Drivers who roll the dice at Caltrain crossings may soon get a surprise in the mail. The rail agency is preparing to test license plate reader cameras at select at-grade intersections to catch motorists who stop on the tracks and issue violations, officials told its board. The pilot is part of a broader safety push that combines new camera systems, artificial intelligence monitoring and targeted fixes at trouble spots, with agency leaders saying the goal is to educate drivers and curb the risky habit of blocking crossings.
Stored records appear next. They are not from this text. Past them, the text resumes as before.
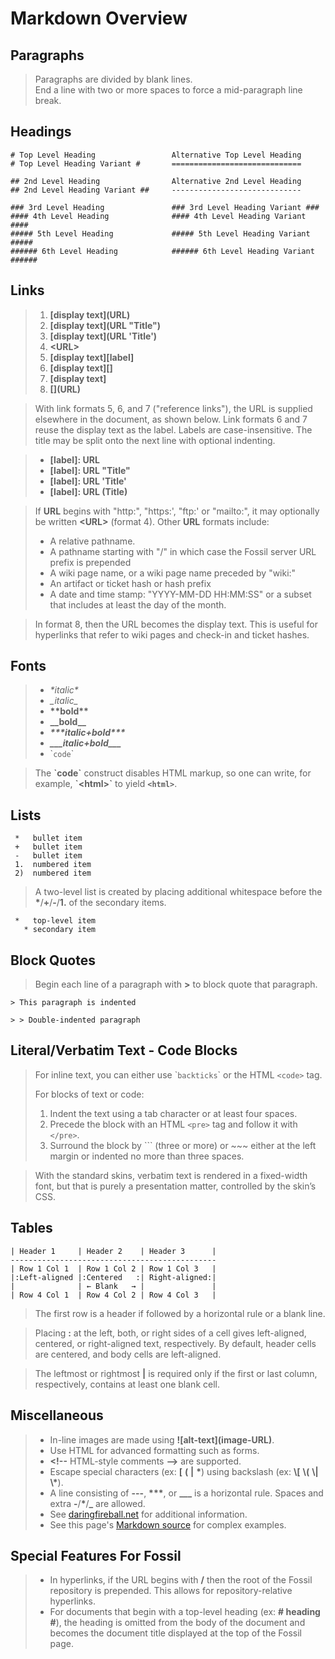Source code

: # Markdown Overview #

## Paragraphs ##

> Paragraphs are divided by blank lines.  
> End a line with two or more spaces to force a mid-paragraph line break.

## Headings ##

>
    # Top Level Heading                 Alternative Top Level Heading
    # Top Level Heading Variant #       =============================
>
    ## 2nd Level Heading                Alternative 2nd Level Heading
    ## 2nd Level Heading Variant ##     -----------------------------
>
    ### 3rd Level Heading               ### 3rd Level Heading Variant ###
    #### 4th Level Heading              #### 4th Level Heading Variant ####
    ##### 5th Level Heading             ##### 5th Level Heading Variant #####
    ###### 6th Level Heading            ###### 6th Level Heading Variant ######

## Links ##

> 1.  **\[display text\]\(URL\)**
> 2.  **\[display text\]\(URL "Title"\)**
> 3.  **\[display text\]\(URL 'Title'\)**
> 4.  **\<URL\>**
> 5.  **\[display text\]\[label\]**
> 6.  **\[display text\]\[\]**
> 7.  **\[display text\]**
> 8.  **\[\]\(URL\)**

> With link formats 5, 6, and 7 ("reference links"), the URL is supplied
> elsewhere in the document, as shown below.  Link formats 6 and 7 reuse
> the display text as the label.  Labels are case-insensitive.  The title
> may be split onto the next line with optional indenting.

> * **\[label\]:&nbsp;URL**
> * **\[label\]:&nbsp;URL&nbsp;"Title"**
> * **\[label\]:&nbsp;URL&nbsp;'Title'**
> * **\[label\]:&nbsp;URL&nbsp;(Title)**

> If **URL** begins with "http:", "https:', "ftp:' or "mailto:",
> it may optionally be written **\<URL\>** (format 4).
> Other **URL** formats include:
> <ul>
> <li>  A relative pathname.
> <li>  A pathname starting with "/" in which case the Fossil server
>      URL prefix is prepended
> <li>  A wiki page name, or a wiki page name preceded by "wiki:"
> <li> An artifact or ticket hash or hash prefix
> <li>  A date and time stamp: "YYYY-MM-DD HH:MM:SS" or a subset that
>      includes at least the day of the month.</ul>

> In format 8, then the URL becomes the display text.  This is useful for
> hyperlinks that refer to wiki pages and check-in and ticket hashes.

## Fonts ##

> *   _\*italic\*_
> *   *\_italic\_*
> *   __\*\*bold\*\*__
> *   **\_\_bold\_\_**
> *   ___\*\*\*italic+bold\*\*\*___
> *   ***\_\_\_italic+bold\_\_\_***
> *   \``code`\`

> The **\`code\`** construct disables HTML markup, so one can write, for
> example, **\`\<html\>\`** to yield **`<html>`**.

## Lists ##

>
     *   bullet item
     +   bullet item
     -   bullet item
     1.  numbered item
     2)  numbered item

> A two-level list is created by placing additional whitespace before the
> **\***/**+**/**-**/**1.** of the secondary items.

>
     *   top-level item
       * secondary item

## Block Quotes ##

> Begin each line of a paragraph with **>** to block quote that paragraph.

> >
    > This paragraph is indented
> >
    > > Double-indented paragraph

## Literal/Verbatim Text - Code Blocks ##

> For inline text, you can either use \``backticks`\` or the HTML
> `<code>` tag.
>
> For blocks of text or code:
>
> 1. Indent the text using a tab character or at least four spaces.
> 2. Precede the block with an HTML `<pre>` tag and follow it with `</pre>`.
> 3. Surround the block by \`\`\` (three or more) or \~\~\~ either at the
> left margin or indented no more than three spaces.

> With the standard skins, verbatim text is rendered in a fixed-width font,
> but that is purely a presentation matter, controlled by the skin’s CSS.

## Tables ##

>
    | Header 1     | Header 2    | Header 3      |
    ----------------------------------------------
    | Row 1 Col 1  | Row 1 Col 2 | Row 1 Col 3   |
    |:Left-aligned |:Centered   :| Right-aligned:|
    |              | ← Blank   → |               |
    | Row 4 Col 1  | Row 4 Col 2 | Row 4 Col 3   |

> The first row is a header if followed by a horizontal rule or a blank line.

> Placing **:** at the left, both, or right sides of a cell gives left-aligned,
> centered, or right-aligned text, respectively.  By default, header cells are
> centered, and body cells are left-aligned.

> The leftmost or rightmost **\|** is required only if the first or last column,
> respectively, contains at least one blank cell.

## Miscellaneous ##

> *   In-line images are made using **\!\[alt-text\]\(image-URL\)**.
> *   Use HTML for advanced formatting such as forms.
> *   **\<!--** HTML-style comments **-->** are supported.
> *   Escape special characters (ex: **\[** **\(** **\|** **\***)
>     using backslash (ex: **\\\[** **\\\(** **\\\|** **\\\***).
> *   A line consisting of **---**, **\*\*\***, or **\_\_\_** is a horizontal
>     rule.  Spaces and extra **-**/**\***/**_** are allowed.
> *   See [daringfireball.net][] for additional information.
> *   See this page's [Markdown source](/md_rules?txt=1) for complex examples.

## Special Features For Fossil ##

> *  In hyperlinks, if the URL begins with **/** then the root of the Fossil
>    repository is prepended.  This allows for repository-relative hyperlinks.
> *  For documents that begin with a top-level heading (ex: **# heading #**),
>    the heading is omitted from the body of the document and becomes the
>    document title displayed at the top of the Fossil page.

[daringfireball.net]: http://daringfireball.net/projects/markdown/syntax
According to the San Mateo Daily Journal, Caltrain staff told the board on March 4 that the pilot would not only ticket vehicles illegally stopped on the tracks but also collect detailed data on how people behave at crossings. The paper reports the agency has already recorded four fatalities so far this year, 11 in 2025 and 20 in 2024, along with multiple vehicle incursions onto the rails. Officials also pointed out that SamTrans last year approved a four-year, $1.4 million contract to upgrade surveillance systems along the corridor. Board members raised red flags over privacy and how vendors would be chosen.

How the pilot would work

Caltrain has already begun installing AI-assisted cameras at high-risk crossings and pairing them with lidar and machine-vision tools that watch for stalled or lingering vehicles and other objects, then alert dispatchers in real time. As the Mountain View Voice has reported, systems such as RailSentry combine those technologies to flag hazardous behavior and are already in place at locations including Burlingame’s Broadway crossing and Palo Alto’s Churchill intersection. The new pilot would layer automated license plate recognition on top of that setup, using plate images to send citations to drivers who block the right-of-way during red signals or when congestion leaves them stranded on the tracks.
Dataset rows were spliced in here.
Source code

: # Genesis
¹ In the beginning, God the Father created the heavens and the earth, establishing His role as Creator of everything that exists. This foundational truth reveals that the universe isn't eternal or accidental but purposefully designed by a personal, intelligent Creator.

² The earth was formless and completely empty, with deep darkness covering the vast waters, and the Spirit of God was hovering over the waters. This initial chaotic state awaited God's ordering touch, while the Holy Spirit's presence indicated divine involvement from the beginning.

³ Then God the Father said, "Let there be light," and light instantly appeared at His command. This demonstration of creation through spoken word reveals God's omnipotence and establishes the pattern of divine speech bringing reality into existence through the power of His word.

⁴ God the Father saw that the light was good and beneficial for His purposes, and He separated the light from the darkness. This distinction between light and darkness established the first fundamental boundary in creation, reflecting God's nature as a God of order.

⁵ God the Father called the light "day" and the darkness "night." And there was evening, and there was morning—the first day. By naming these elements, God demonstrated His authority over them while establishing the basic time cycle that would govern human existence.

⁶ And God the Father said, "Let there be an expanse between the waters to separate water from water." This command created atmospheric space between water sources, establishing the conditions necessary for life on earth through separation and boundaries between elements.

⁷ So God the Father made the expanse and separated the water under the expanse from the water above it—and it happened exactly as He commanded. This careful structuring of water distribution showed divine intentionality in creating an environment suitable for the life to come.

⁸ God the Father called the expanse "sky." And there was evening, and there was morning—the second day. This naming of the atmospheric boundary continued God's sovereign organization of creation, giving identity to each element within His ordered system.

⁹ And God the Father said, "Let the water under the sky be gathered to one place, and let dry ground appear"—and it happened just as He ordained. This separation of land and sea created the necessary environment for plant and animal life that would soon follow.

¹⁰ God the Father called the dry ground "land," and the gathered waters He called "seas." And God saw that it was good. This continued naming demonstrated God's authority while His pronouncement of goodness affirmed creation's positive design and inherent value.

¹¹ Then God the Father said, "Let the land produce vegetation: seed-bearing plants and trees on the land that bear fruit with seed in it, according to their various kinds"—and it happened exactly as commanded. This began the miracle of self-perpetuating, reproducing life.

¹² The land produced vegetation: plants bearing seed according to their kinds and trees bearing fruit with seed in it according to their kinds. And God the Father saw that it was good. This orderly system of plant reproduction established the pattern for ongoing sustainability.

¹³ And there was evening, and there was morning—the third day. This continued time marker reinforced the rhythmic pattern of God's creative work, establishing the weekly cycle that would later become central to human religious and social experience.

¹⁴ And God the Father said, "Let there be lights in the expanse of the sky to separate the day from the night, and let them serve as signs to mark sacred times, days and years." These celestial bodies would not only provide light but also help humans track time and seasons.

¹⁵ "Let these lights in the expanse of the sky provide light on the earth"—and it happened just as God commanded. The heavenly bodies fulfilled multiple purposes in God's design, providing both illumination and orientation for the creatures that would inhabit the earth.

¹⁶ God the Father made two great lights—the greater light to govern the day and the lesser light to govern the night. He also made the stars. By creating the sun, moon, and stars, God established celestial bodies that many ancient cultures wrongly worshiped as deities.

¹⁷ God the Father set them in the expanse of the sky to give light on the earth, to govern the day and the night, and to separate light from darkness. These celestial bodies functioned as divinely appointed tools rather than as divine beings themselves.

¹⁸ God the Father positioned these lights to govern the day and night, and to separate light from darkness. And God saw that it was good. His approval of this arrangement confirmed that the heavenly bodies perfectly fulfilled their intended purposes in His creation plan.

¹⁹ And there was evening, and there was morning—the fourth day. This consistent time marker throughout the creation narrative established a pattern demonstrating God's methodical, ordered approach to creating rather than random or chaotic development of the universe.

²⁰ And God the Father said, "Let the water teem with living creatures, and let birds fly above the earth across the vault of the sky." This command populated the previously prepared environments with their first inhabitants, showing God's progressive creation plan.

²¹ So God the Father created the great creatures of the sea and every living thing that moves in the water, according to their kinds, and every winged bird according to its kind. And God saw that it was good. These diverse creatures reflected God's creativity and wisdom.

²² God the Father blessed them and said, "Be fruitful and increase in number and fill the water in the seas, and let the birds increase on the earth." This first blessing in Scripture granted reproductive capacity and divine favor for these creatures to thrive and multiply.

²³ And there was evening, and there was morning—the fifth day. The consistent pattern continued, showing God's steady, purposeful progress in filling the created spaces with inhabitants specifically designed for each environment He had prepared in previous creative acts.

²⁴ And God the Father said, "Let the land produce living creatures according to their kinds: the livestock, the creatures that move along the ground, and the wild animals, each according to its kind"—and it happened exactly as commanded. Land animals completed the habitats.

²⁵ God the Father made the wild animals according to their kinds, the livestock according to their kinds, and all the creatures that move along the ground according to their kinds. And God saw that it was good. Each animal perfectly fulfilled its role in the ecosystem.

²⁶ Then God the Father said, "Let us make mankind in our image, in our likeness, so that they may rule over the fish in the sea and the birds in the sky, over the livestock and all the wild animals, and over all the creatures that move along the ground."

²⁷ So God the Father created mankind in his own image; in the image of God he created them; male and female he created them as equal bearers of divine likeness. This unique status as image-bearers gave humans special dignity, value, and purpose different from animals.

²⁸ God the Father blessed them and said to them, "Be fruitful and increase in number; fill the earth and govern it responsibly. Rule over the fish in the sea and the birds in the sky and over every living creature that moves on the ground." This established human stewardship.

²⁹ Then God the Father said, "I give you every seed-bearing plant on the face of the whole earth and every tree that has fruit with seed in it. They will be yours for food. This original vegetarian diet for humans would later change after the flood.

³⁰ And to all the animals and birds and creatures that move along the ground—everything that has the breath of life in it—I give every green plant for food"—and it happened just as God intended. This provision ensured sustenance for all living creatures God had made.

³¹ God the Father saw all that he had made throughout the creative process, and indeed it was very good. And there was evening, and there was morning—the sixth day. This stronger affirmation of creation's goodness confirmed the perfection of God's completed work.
Privacy concerns and pushback

Automated plate readers arrive with baggage in the Bay Area. Recent audits and revelations about broad "nationwide" search settings have led some cities to hit pause on ALPR programs or drop vendors altogether. ABC7 reported that Mountain View shut down its ALPR network after an audit found federal agencies had accessed camera data without authorization, and SFGate has noted that several city councils voted to terminate contracts with vendors over similar issues. Those examples were front of mind at the Caltrain board meeting, where members pressed for strict procurement rules and clearly defined limits on how long data is kept and who can see it.

Why this matters locally

Caltrain officials say the camera-and-ticketing effort is meant as a stopgap while costly grade separation projects inch their way through planning and funding. Broadway in Burlingame, for instance, sits high on the state’s priority list and has been the subject of expensive redesign ideas for years. Industry coverage suggests systems like RailSentry can help cut near-misses by sending immediate alerts and generating data that lets cities fine-tune striping, signage and signal timing, giving local governments and Caltrain more tools before concrete starts getting poured. How any safety gains stack up against privacy protections and vendor oversight will likely decide whether the pilot grows beyond an initial test run.
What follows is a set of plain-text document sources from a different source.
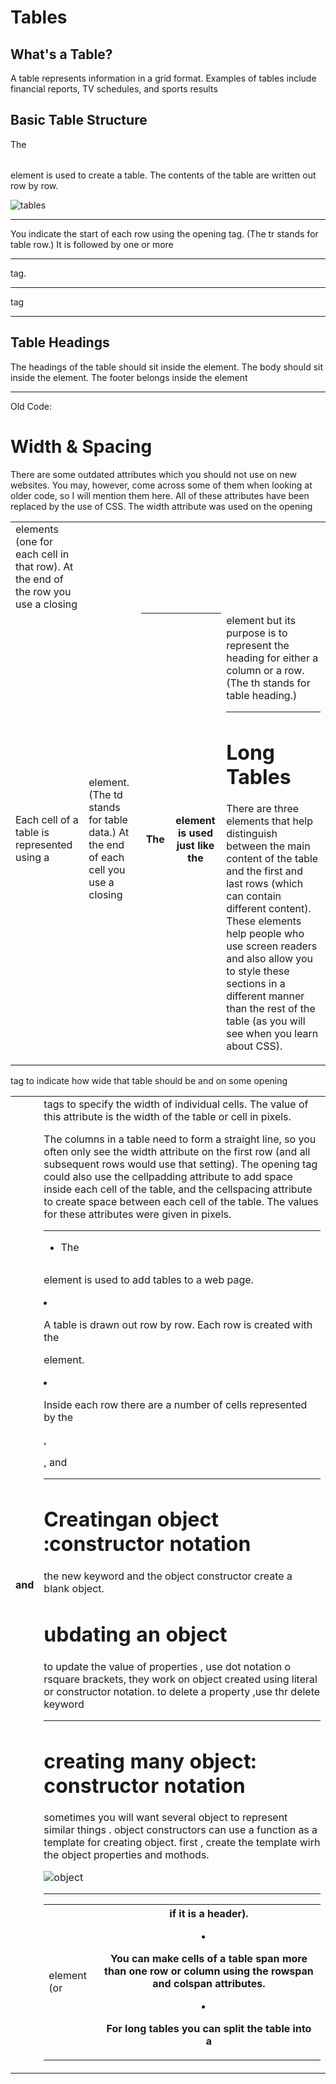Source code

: # Tables
## What's a Table?

A table represents information in a grid format. 
Examples of tables include financial reports, TV 
schedules, and sports results

## Basic Table Structure

<table>
The <table> element is used 
to create a table. The contents 
of the table are written out row 
by row.


![tables](http://3.bp.blogspot.com/-m3yVfQjKy50/VWr2wjykduI/AAAAAAAAO-4/DEe2-YYq6Pw/s1600/HTML-table-shortcode.jpg)


------------

<tr>
You indicate the start of each 
row using the opening <tr> tag. 
(The tr stands for table row.) 
It is followed by one or more

-----------

<td> elements (one for each cell 
in that row). 
At the end of the row you use a 
closing </tr> tag.

------------

<td>
Each cell of a table is 
represented using a <td>
element. (The td stands for 
table data.)
At the end of each cell you use a 
closing </td> tag

------------

## Table Headings

<th>
The <th> element is used just 
like the <td> element but its 
purpose is to represent the 
heading for either a column or 
a row. (The th stands for table 
heading.)

----------

# Long Tables

There are three elements that 
help distinguish between the 
main content of the table and 
the first and last rows (which can 
contain different content).
These elements help people 
who use screen readers and also 
allow you to style these sections 
in a different manner than the 
rest of the table (as you will see 
when you learn about CSS).

<thead>
The headings of the table should 
sit inside the <thead> element. 

<tbody>
The body should sit inside the 
<tbody> element.

<tfoot>
The footer belongs inside the 
<tfoot> element

---------

Old Code:
# Width & Spacing

There are some outdated 
attributes which you should not 
use on new websites. You may, 
however, come across some 
of them when looking at older 
code, so I will mention them 
here. All of these attributes have 
been replaced by the use of CSS.
The width attribute was used 
on the opening <table> tag to 
indicate how wide that table 
should be and on some opening 
<th> and <td> tags to specify 
the width of individual cells. 
The value of this attribute is 
the width of the table or cell in 
pixels.

The columns in a table need to 
form a straight line, so you often 
only see the width attribute on 
the first row (and all subsequent 
rows would use that setting).
The opening <table> tag could 
also use the cellpadding
attribute to add space inside 
each cell of the table, and the 
cellspacing attribute to create 
space between each cell of 
the table. The values for these 
attributes were given in pixels.

-----------

* The <table> element is used to add tables to a web 
page.

* A table is drawn out row by row. Each row is created 
with the <tr> element.

* Inside each row there are a number of cells 
represented by the <td> element (or <th> if it is a 
header).

* You can make cells of a table span more than one row 
or column using the rowspan and colspan attributes.

* For long tables you can split the table into a <thead>, 
<tbody>, and <tfoot>

-----------------


# Creatingan object :constructor notation

the new keyword and the object constructor create a blank object.

# ubdating an object
to update the value of properties , use dot notation o rsquare brackets,
they work on object created using literal or constructor notation.
to delete a property ,use thr delete keyword

----------
# creating many object: constructor notation

sometimes you will want several object to represent similar things .
object constructors can use a function as a template for creating object.
first , create the template wirh the object properties and mothods.

![object](https://res.cloudinary.com/practicaldev/image/fetch/s--rJeH0yGE--/c_limit%2Cf_auto%2Cfl_progressive%2Cq_auto%2Cw_880/https://thepracticaldev.s3.amazonaws.com/i/t52ni02srb8688lh3eh8.png)

---------------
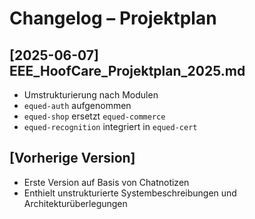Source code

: # Changelog – Projektplan

## [2025-06-07] EEE_HoofCare_Projektplan_2025.md
- Umstrukturierung nach Modulen
- `equed-auth` aufgenommen
- `equed-shop` ersetzt `equed-commerce`
- `equed-recognition` integriert in `equed-cert`

## [Vorherige Version]
- Erste Version auf Basis von Chatnotizen
- Enthielt unstrukturierte Systembeschreibungen und Architekturüberlegungen
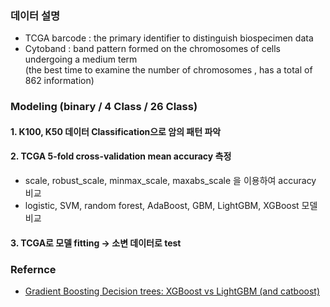 ### 데이터 설명
- TCGA barcode : the primary identifier to distinguish biospecimen data
- Cytoband : band pattern formed on the chromosomes of cells undergoing a medium term <br>(the best time to examine the number of chromosomes , has a total of 862 information)

### Modeling (binary / 4 Class / 26 Class)
#### 1. K100, K50 데이터 Classification으로 암의 패턴 파악
#### 2. TCGA 5-fold cross-validation mean accuracy 측정
- scale, robust_scale, minmax_scale, maxabs_scale 을 이용하여 accuracy 비교
- logistic, SVM, random forest, AdaBoost, GBM, LightGBM, XGBoost 모델 비교
#### 3. TCGA로 모델 fitting -> 소변 데이터로 test

### Refernce
- [Gradient Boosting Decision trees: XGBoost vs LightGBM (and catboost)](https://medium.com/kaggle-nyc/gradient-boosting-decision-trees-xgboost-vs-lightgbm-and-catboost-72df6979e0bb)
Caltrain did not put a firm date on when the license plate reader pilot would begin, but staff told the board they will return with procurement options and a recommended vendor strategy, according to the San Mateo Daily Journal. In the meantime, drivers and riders along the Peninsula can expect a mix of brighter markings, AI-powered monitoring and targeted enforcement as the agency tries to cut down on collisions while it chases long-term construction fixes.